We strive after the objects of our desires in an endless succession of objectives. We strive towards fulfilment in family life or relationships; we strive towards attaining prestige in our career or personal interests; we strive towards security in material wealth or physical health. All of this ceaseless striving issues from a misguided self-conception which subverts and acts contrary to the interests of our innate intelligence.
Maybe it’s time to step back from all the striving, to look at the historical evidence and see if it all stacks up; to evaluate if it’s really working. In doing so, what we may find is that at best we can claim a partial success. We have spells of happiness, and experience many pleasures and gratifications; but to what extent do we feel any enduring sense of contentment which itself is the fundamental purpose of the striving?
“I’m sometimes happy, but quite often feel dissatisfied . . .”
If it’s the case that our experiences of contentedness are less frequent than those of happiness or gratification, then things are out of balance. We’re settling for these fleeting and hard to quantify states, which in any case are subjectively dubious: ‘Am I happy? Well, sort of; reasonably so; can’t complain’. This is often all our conception of happiness amounts to; it’s far removed from any condition of resting contentedly with life.
So all of this desire with its attendant striving isn’t producing what we need. It’s not giving us what our innate intelligence is attempting to guide us towards. And this is because the self-entity – the narrative conception that we wrongly believe represents ‘me’ in actuality – is controlling matters from its own false perspective. It’s this false belief that initiates self-interested desires and which fails to bring contentment.

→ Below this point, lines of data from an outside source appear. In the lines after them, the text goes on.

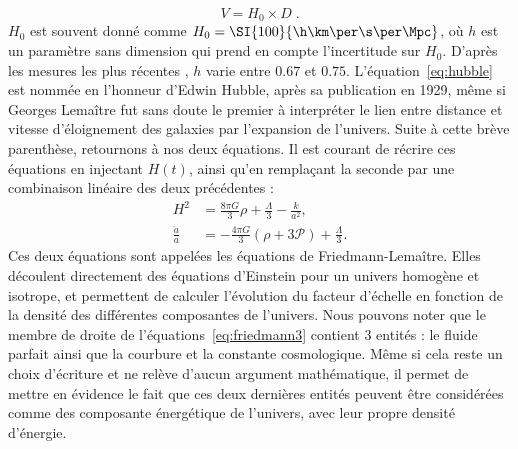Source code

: \begin{equation}
  \label{eq:hubble}
  V = H_0 \times D  \; .
\end{equation}
$H_0$ est souvent donné comme $H_{0} = \SI{100}{\h\km\per\s\per\Mpc}$, où $h$ est un paramètre sans dimension qui prend en compte l'incertitude sur $H_0$. D'après les mesures les plus récentes \autocite{Collaboration2018,Riess2019}, $h$ varie entre $\num{0,67}$ et $\num{0,75}$.
L'équation~\ref{eq:hubble} est nommée en l'honneur d'Edwin Hubble, après sa publication en 1929, même si Georges Lemaître fut sans doute le premier à interpréter le lien entre distance et vitesse d'éloignement des galaxies par l'expansion de l'univers.
Suite à cette brève parenthèse, retournons à nos deux équations. Il est courant de récrire ces équations en injectant $H(t)$, ainsi qu'en remplaçant la seconde par une combinaison linéaire des deux précédentes :
\begin{align}
  \label{eq:friedmann3}
  H^2 &= \frac{8 \pi G}{3} \rho + \frac{\Lambda}{3} - \frac{k}{a^2} ,\\
  \label{eq:friedmann4}
  \frac{\ddot{a}}{a} &= - \frac{4 \pi G}{3} (\rho + 3 \mathcal{P}) + \frac{\Lambda}{3} .
\end{align}
Ces deux équations sont appelées les équations de Friedmann-Lemaître. Elles découlent directement des équations d'Einstein pour un univers homogène et isotrope,
et permettent de calculer l'évolution du facteur d'échelle en fonction de la densité des différentes composantes de l'univers.
Nous pouvons noter que le membre de droite de l'équations~\ref{eq:friedmann3} contient 3 entités : le fluide parfait ainsi que la courbure et la constante cosmologique. Même si cela reste un choix d'écriture et ne relève d'aucun argument mathématique, il permet de mettre en évidence le fait que ces deux dernières entités peuvent être considérées comme des composante énergétique de l'univers, avec leur propre densité d'énergie.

“I have a sense of purpose, yet can still feel untrue to myself”
The solution to this predicament rests in a deconstruction of the narrative that comprises the self-entity. In so doing, we progressively move towards connecting authentically with our being. This means the overlay of selfhood is gradually whittled away; the narrative is no longer threaded together; it’s no longer believed to correlate to the actuality of our being. We see the whole edifice was always duplicitous.
We’ve no need to give up on working purposefully towards any goal. What’s given up is the heated, self-interested striving which merely hinders matters such that we end up exhausted, stressed and anxious. Taking the self-entity out of the picture, if only by degree at first, allows us to work more efficiently. This is because the attachment to any outcome dissolves and we’re able to progress free of draining concerns.
“I wish life went more smoothly and was less stressful!”
In deconstructing the narrative of self-entity through contemplative living, our sense of purpose is finally able to extend to us the psychological and emotional well-being our innate intelligence sought. Along the way, we find that life progresses more smoothly and that the stress and anxiety produced through our former heated egoical striving simply evaporates. Our sense of purpose is now free to meet its true ends.